• **Record set**:
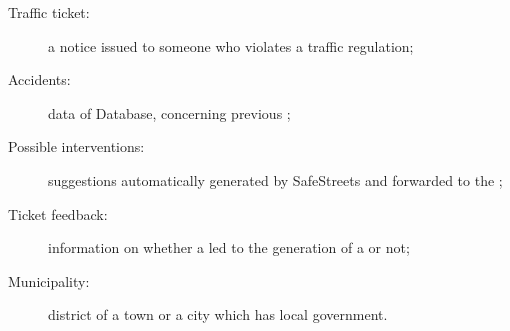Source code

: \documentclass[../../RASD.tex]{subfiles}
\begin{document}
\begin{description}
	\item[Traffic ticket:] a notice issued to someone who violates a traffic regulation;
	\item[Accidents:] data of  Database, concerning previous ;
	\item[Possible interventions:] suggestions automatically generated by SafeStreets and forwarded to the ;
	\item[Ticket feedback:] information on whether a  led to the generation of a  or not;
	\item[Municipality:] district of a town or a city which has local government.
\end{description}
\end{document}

---

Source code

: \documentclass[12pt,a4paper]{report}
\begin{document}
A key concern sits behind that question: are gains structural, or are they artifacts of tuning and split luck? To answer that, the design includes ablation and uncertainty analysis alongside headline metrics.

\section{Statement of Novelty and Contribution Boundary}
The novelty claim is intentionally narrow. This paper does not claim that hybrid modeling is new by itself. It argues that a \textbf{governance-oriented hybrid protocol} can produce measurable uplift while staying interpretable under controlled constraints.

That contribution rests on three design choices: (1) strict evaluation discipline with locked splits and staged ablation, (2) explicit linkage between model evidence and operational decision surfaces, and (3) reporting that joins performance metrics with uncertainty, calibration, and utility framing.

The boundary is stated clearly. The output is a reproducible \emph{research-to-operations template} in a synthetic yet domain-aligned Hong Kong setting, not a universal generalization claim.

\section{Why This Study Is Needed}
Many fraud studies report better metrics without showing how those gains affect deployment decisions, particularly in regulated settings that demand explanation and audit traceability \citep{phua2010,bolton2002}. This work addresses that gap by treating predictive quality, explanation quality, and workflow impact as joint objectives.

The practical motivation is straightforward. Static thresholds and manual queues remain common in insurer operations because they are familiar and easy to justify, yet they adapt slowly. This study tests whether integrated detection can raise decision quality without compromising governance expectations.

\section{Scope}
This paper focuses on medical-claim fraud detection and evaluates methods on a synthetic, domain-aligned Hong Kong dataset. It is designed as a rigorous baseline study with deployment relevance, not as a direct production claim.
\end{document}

• **What to do**:
The range runs from the line with "A key concern" up to and including the line with "of Novelty and" in the listing above; please write out exactly those lines and nothing more.

• **Answer below**:
A key concern sits behind that question: are gains structural, or are they artifacts of tuning and split luck? To answer that, the design includes ablation and uncertainty analysis alongside headline metrics.

\section{Statement of Novelty and Contribution Boundary}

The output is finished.